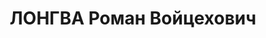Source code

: ---
title: ЛОНГВА Роман Войцехович
description: "Род. в 1891, г. Варшава, поляк, из семьи мелкого торговца, штабс-капитан,\
  \ обр.: незаконченное высшее, военное училище, член ВКП(б) с 1918. Проживал: Москва,\
  \ Лубянский пр-д, д. 17, кв. 47. 1918-1919 заведующий военным отделом Польского\
  \ комитета наркомата национальностей, начальник штаба Западной стрелковой дивизии,\
  \ командир 1-й бригады Западной стрелковой дивизии, начальник 52-й стрелковой дивизии,\
  \ 2-й стрелковой дивизии, 1920-1921 командующий 1-й польской Красной армией, начальник\
  \ РУ Полевого Штаба РККА, 1921 командир 5-й стрелковой дивизии, 1921-1922 начальник\
  \ разведотдела Украинского ВО, 1922-1925 начальник разведотдела штаба Украинского\
  \ ВО, заместитель начальника штаба Украинского ВО, 1925-1926 секретарь Китайской\
  \ комиссии Политбюро ЦК ВКП(б), 1926-1927 военный атташе в Китае, 1927-1930 командир\
  \ и военком 43-й стрелковой дивизии, 1930-1932 инспектор войск связи РККА, 1932-1935\
  \ заместитель начальника Управления связи РККА, . Награжден орденом Красного Знамени\
  \ (1921), орденом Красной Звезды (1936), 1935-1937 начальник Управления связи РККА,\
  \ комкор (20.11.35) \n  Арестован 21.05.1937. Обв. в участии в военно-фашистском\
  \ заговоре. Приговор: ВК ВС СССР, 08.02.1938 – ВМН. Расстрелян 08.02.1938. \n  Реабилитирован\
  \ 15.09.1956"
---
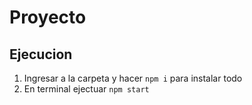 # Proyecto 

## Ejecucion

1. Ingresar a la carpeta y hacer `npm i` para instalar todo
2. En terminal ejectuar `npm start`
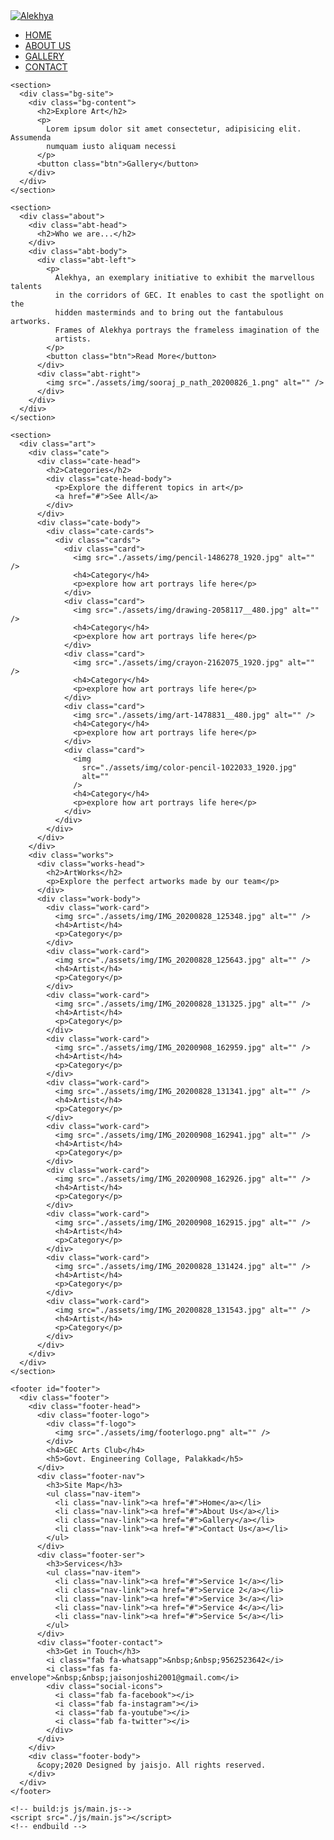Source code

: <!DOCTYPE html>
<html lang="en">
  <head>
    <meta charset="UTF-8" />
    <meta name="viewport" content="width=device-width, initial-scale=1.0" />
    <title>Document</title>
    <!-- build:css css/main.css-->
    <link rel="stylesheet" href="./css/all.css" />
    <link rel="stylesheet" href="./css/style.css" />
    <!-- endbuild -->
  </head>
  <body>
    <nav class="navbar">
      <a href="#" class="nav-brand"
        ><img src="./assets/img/logo-alekhya2.png" alt="Alekhya"
      /></a>
      <div class="hamburger">
        <!-- <i class="fa fa-bars toggle-icon"></i> -->
        <div class="line"></div>
        <div class="line"></div>
        <div class="line"></div>
      </div>
      <div class="navbar-nav">
        <ul class="nav-item">
          <li class="nav-link"><a href="#" onclick="navlink()">HOME</a></li>
          <li class="nav-link"><a href="#" onclick="navlink()">ABOUT US</a></li>
          <li class="nav-link"><a href="#" onclick="navlink()">GALLERY</a></li>
          <li class="nav-link">
            <a href="#footer" onclick="navlink()">CONTACT</a>
          </li>
        </ul>
      </div>
    </nav>

    <section>
      <div class="bg-site">
        <div class="bg-content">
          <h2>Explore Art</h2>
          <p>
            Lorem ipsum dolor sit amet consectetur, adipisicing elit. Assumenda
            numquam iusto aliquam necessi
          </p>
          <button class="btn">Gallery</button>
        </div>
      </div>
    </section>

    <section>
      <div class="about">
        <div class="abt-head">
          <h2>Who we are...</h2>
        </div>
        <div class="abt-body">
          <div class="abt-left">
            <p>
              Alekhya, an exemplary initiative to exhibit the marvellous talents
              in the corridors of GEC. It enables to cast the spotlight on the
              hidden masterminds and to bring out the fantabulous artworks.
              Frames of Alekhya portrays the frameless imagination of the
              artists.
            </p>
            <button class="btn">Read More</button>
          </div>
          <div class="abt-right">
            <img src="./assets/img/sooraj_p_nath_20200826_1.png" alt="" />
          </div>
        </div>
      </div>
    </section>

    <section>
      <div class="art">
        <div class="cate">
          <div class="cate-head">
            <h2>Categories</h2>
            <div class="cate-head-body">
              <p>Explore the different topics in art</p>
              <a href="#">See All</a>
            </div>
          </div>
          <div class="cate-body">
            <div class="cate-cards">
              <div class="cards">
                <div class="card">
                  <img src="./assets/img/pencil-1486278_1920.jpg" alt="" />
                  <h4>Category</h4>
                  <p>explore how art portrays life here</p>
                </div>
                <div class="card">
                  <img src="./assets/img/drawing-2058117__480.jpg" alt="" />
                  <h4>Category</h4>
                  <p>explore how art portrays life here</p>
                </div>
                <div class="card">
                  <img src="./assets/img/crayon-2162075_1920.jpg" alt="" />
                  <h4>Category</h4>
                  <p>explore how art portrays life here</p>
                </div>
                <div class="card">
                  <img src="./assets/img/art-1478831__480.jpg" alt="" />
                  <h4>Category</h4>
                  <p>explore how art portrays life here</p>
                </div>
                <div class="card">
                  <img
                    src="./assets/img/color-pencil-1022033_1920.jpg"
                    alt=""
                  />
                  <h4>Category</h4>
                  <p>explore how art portrays life here</p>
                </div>
              </div>
            </div>
          </div>
        </div>
        <div class="works">
          <div class="works-head">
            <h2>ArtWorks</h2>
            <p>Explore the perfect artworks made by our team</p>
          </div>
          <div class="work-body">
            <div class="work-card">
              <img src="./assets/img/IMG_20200828_125348.jpg" alt="" />
              <h4>Artist</h4>
              <p>Category</p>
            </div>
            <div class="work-card">
              <img src="./assets/img/IMG_20200828_125643.jpg" alt="" />
              <h4>Artist</h4>
              <p>Category</p>
            </div>
            <div class="work-card">
              <img src="./assets/img/IMG_20200828_131325.jpg" alt="" />
              <h4>Artist</h4>
              <p>Category</p>
            </div>
            <div class="work-card">
              <img src="./assets/img/IMG_20200908_162959.jpg" alt="" />
              <h4>Artist</h4>
              <p>Category</p>
            </div>
            <div class="work-card">
              <img src="./assets/img/IMG_20200828_131341.jpg" alt="" />
              <h4>Artist</h4>
              <p>Category</p>
            </div>
            <div class="work-card">
              <img src="./assets/img/IMG_20200908_162941.jpg" alt="" />
              <h4>Artist</h4>
              <p>Category</p>
            </div>
            <div class="work-card">
              <img src="./assets/img/IMG_20200908_162926.jpg" alt="" />
              <h4>Artist</h4>
              <p>Category</p>
            </div>
            <div class="work-card">
              <img src="./assets/img/IMG_20200908_162915.jpg" alt="" />
              <h4>Artist</h4>
              <p>Category</p>
            </div>
            <div class="work-card">
              <img src="./assets/img/IMG_20200828_131424.jpg" alt="" />
              <h4>Artist</h4>
              <p>Category</p>
            </div>
            <div class="work-card">
              <img src="./assets/img/IMG_20200828_131543.jpg" alt="" />
              <h4>Artist</h4>
              <p>Category</p>
            </div>
          </div>
        </div>
      </div>
    </section>

    <footer id="footer">
      <div class="footer">
        <div class="footer-head">
          <div class="footer-logo">
            <div class="f-logo">
              <img src="./assets/img/footerlogo.png" alt="" />
            </div>
            <h4>GEC Arts Club</h4>
            <h5>Govt. Engineering Collage, Palakkad</h5>
          </div>
          <div class="footer-nav">
            <h3>Site Map</h3>
            <ul class="nav-item">
              <li class="nav-link"><a href="#">Home</a></li>
              <li class="nav-link"><a href="#">About Us</a></li>
              <li class="nav-link"><a href="#">Gallery</a></li>
              <li class="nav-link"><a href="#">Contact Us</a></li>
            </ul>
          </div>
          <div class="footer-ser">
            <h3>Services</h3>
            <ul class="nav-item">
              <li class="nav-link"><a href="#">Service 1</a></li>
              <li class="nav-link"><a href="#">Service 2</a></li>
              <li class="nav-link"><a href="#">Service 3</a></li>
              <li class="nav-link"><a href="#">Service 4</a></li>
              <li class="nav-link"><a href="#">Service 5</a></li>
            </ul>
          </div>
          <div class="footer-contact">
            <h3>Get in Touch</h3>
            <i class="fab fa-whatsapp">&nbsp;&nbsp;9562523642</i>
            <i class="fas fa-envelope">&nbsp;&nbsp;jaisonjoshi2001@gmail.com</i>
            <div class="social-icons">
              <i class="fab fa-facebook"></i>
              <i class="fab fa-instagram"></i>
              <i class="fab fa-youtube"></i>
              <i class="fab fa-twitter"></i>
            </div>
          </div>
        </div>
        <div class="footer-body">
          &copy;2020 Designed by jaisjo. All rights reserved.
        </div>
      </div>
    </footer>

    <!-- build:js js/main.js-->
    <script src="./js/main.js"></script>
    <!-- endbuild -->
  </body>
</html>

## Assignment
Here the job is to copy the listing above word for word, starting at the line with "1. Ingresar a" and ending at the line with "<title>Document</title>", and to leave out the pictures.

## Answer to the exercise
1. Ingresar a la carpeta y hacer `npm i` para instalar todo
2. En terminal ejectuar `npm start`
Source code

: <!DOCTYPE html>
<html lang="en">
  <head>
    <meta charset="UTF-8" />
    <meta name="viewport" content="width=device-width, initial-scale=1.0" />
    <title>Document</title>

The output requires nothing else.